*WHAT YOU WILL DO*. The answer must be every record below, repeated exactly.

*PROVIDED INFORMATION*.
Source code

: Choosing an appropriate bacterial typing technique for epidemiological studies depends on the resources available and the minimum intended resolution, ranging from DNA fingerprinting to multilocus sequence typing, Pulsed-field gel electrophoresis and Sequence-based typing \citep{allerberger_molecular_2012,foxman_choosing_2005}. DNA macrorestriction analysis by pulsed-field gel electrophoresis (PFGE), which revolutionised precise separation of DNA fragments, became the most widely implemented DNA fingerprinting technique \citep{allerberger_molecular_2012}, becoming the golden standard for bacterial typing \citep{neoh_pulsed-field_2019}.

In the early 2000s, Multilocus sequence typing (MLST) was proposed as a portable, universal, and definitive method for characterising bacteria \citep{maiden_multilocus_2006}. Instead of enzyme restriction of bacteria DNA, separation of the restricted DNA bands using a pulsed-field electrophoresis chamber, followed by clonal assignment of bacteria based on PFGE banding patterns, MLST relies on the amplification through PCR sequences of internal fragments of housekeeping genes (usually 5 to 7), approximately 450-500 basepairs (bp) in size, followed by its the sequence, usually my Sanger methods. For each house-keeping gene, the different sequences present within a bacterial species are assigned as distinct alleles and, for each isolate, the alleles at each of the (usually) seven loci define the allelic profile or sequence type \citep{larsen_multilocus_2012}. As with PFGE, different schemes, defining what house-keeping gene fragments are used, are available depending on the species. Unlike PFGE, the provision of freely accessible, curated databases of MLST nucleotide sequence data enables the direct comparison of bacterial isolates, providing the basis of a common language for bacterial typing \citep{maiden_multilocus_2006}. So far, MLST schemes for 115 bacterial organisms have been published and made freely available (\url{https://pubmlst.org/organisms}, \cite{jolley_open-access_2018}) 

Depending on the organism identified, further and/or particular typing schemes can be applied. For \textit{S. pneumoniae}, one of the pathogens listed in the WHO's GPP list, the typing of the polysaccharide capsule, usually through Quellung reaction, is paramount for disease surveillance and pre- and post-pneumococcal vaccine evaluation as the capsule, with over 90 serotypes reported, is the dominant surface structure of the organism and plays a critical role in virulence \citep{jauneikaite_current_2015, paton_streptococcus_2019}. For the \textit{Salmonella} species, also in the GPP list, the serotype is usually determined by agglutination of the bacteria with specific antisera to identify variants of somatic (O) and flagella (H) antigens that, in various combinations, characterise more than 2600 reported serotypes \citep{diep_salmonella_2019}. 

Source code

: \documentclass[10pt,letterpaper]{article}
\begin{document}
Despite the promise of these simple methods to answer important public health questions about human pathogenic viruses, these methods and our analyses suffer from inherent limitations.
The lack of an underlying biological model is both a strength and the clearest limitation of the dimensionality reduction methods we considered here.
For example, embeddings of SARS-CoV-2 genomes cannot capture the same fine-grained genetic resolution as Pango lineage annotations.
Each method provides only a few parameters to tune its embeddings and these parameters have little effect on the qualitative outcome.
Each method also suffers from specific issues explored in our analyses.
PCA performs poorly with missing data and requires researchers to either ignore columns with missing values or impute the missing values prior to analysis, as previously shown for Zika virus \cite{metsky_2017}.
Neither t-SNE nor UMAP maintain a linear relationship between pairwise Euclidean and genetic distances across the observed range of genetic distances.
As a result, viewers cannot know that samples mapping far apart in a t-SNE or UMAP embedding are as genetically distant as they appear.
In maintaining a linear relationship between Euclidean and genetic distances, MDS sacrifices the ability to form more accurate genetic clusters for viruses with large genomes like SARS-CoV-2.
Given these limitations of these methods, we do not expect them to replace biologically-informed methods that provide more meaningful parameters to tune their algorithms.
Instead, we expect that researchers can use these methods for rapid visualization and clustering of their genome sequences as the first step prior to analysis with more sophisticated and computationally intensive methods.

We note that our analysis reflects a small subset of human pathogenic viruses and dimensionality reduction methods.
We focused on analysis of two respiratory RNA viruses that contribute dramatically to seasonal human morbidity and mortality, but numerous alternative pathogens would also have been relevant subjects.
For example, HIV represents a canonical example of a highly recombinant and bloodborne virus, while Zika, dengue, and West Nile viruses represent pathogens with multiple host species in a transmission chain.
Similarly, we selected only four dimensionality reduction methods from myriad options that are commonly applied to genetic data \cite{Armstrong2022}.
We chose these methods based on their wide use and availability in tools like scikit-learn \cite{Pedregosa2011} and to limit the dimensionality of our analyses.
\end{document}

*RESULT OF THIS TASK*.
Source code

: Choosing an appropriate bacterial typing technique for epidemiological studies depends on the resources available and the minimum intended resolution, ranging from DNA fingerprinting to multilocus sequence typing, Pulsed-field gel electrophoresis and Sequence-based typing \citep{allerberger_molecular_2012,foxman_choosing_2005}. DNA macrorestriction analysis by pulsed-field gel electrophoresis (PFGE), which revolutionised precise separation of DNA fragments, became the most widely implemented DNA fingerprinting technique \citep{allerberger_molecular_2012}, becoming the golden standard for bacterial typing \citep{neoh_pulsed-field_2019}.

In the early 2000s, Multilocus sequence typing (MLST) was proposed as a portable, universal, and definitive method for characterising bacteria \citep{maiden_multilocus_2006}. Instead of enzyme restriction of bacteria DNA, separation of the restricted DNA bands using a pulsed-field electrophoresis chamber, followed by clonal assignment of bacteria based on PFGE banding patterns, MLST relies on the amplification through PCR sequences of internal fragments of housekeeping genes (usually 5 to 7), approximately 450-500 basepairs (bp) in size, followed by its the sequence, usually my Sanger methods. For each house-keeping gene, the different sequences present within a bacterial species are assigned as distinct alleles and, for each isolate, the alleles at each of the (usually) seven loci define the allelic profile or sequence type \citep{larsen_multilocus_2012}. As with PFGE, different schemes, defining what house-keeping gene fragments are used, are available depending on the species. Unlike PFGE, the provision of freely accessible, curated databases of MLST nucleotide sequence data enables the direct comparison of bacterial isolates, providing the basis of a common language for bacterial typing \citep{maiden_multilocus_2006}. So far, MLST schemes for 115 bacterial organisms have been published and made freely available (\url{https://pubmlst.org/organisms}, \cite{jolley_open-access_2018}) 

Depending on the organism identified, further and/or particular typing schemes can be applied. For \textit{S. pneumoniae}, one of the pathogens listed in the WHO's GPP list, the typing of the polysaccharide capsule, usually through Quellung reaction, is paramount for disease surveillance and pre- and post-pneumococcal vaccine evaluation as the capsule, with over 90 serotypes reported, is the dominant surface structure of the organism and plays a critical role in virulence \citep{jauneikaite_current_2015, paton_streptococcus_2019}. For the \textit{Salmonella} species, also in the GPP list, the serotype is usually determined by agglutination of the bacteria with specific antisera to identify variants of somatic (O) and flagella (H) antigens that, in various combinations, characterise more than 2600 reported serotypes \citep{diep_salmonella_2019}. 

Source code

: \documentclass[10pt,letterpaper]{article}
\begin{document}
Despite the promise of these simple methods to answer important public health questions about human pathogenic viruses, these methods and our analyses suffer from inherent limitations.
The lack of an underlying biological model is both a strength and the clearest limitation of the dimensionality reduction methods we considered here.
For example, embeddings of SARS-CoV-2 genomes cannot capture the same fine-grained genetic resolution as Pango lineage annotations.
Each method provides only a few parameters to tune its embeddings and these parameters have little effect on the qualitative outcome.
Each method also suffers from specific issues explored in our analyses.
PCA performs poorly with missing data and requires researchers to either ignore columns with missing values or impute the missing values prior to analysis, as previously shown for Zika virus \cite{metsky_2017}.
Neither t-SNE nor UMAP maintain a linear relationship between pairwise Euclidean and genetic distances across the observed range of genetic distances.
As a result, viewers cannot know that samples mapping far apart in a t-SNE or UMAP embedding are as genetically distant as they appear.
In maintaining a linear relationship between Euclidean and genetic distances, MDS sacrifices the ability to form more accurate genetic clusters for viruses with large genomes like SARS-CoV-2.
Given these limitations of these methods, we do not expect them to replace biologically-informed methods that provide more meaningful parameters to tune their algorithms.
Instead, we expect that researchers can use these methods for rapid visualization and clustering of their genome sequences as the first step prior to analysis with more sophisticated and computationally intensive methods.

We note that our analysis reflects a small subset of human pathogenic viruses and dimensionality reduction methods.
We focused on analysis of two respiratory RNA viruses that contribute dramatically to seasonal human morbidity and mortality, but numerous alternative pathogens would also have been relevant subjects.
For example, HIV represents a canonical example of a highly recombinant and bloodborne virus, while Zika, dengue, and West Nile viruses represent pathogens with multiple host species in a transmission chain.
Similarly, we selected only four dimensionality reduction methods from myriad options that are commonly applied to genetic data \cite{Armstrong2022}.
We chose these methods based on their wide use and availability in tools like scikit-learn \cite{Pedregosa2011} and to limit the dimensionality of our analyses.
\end{document}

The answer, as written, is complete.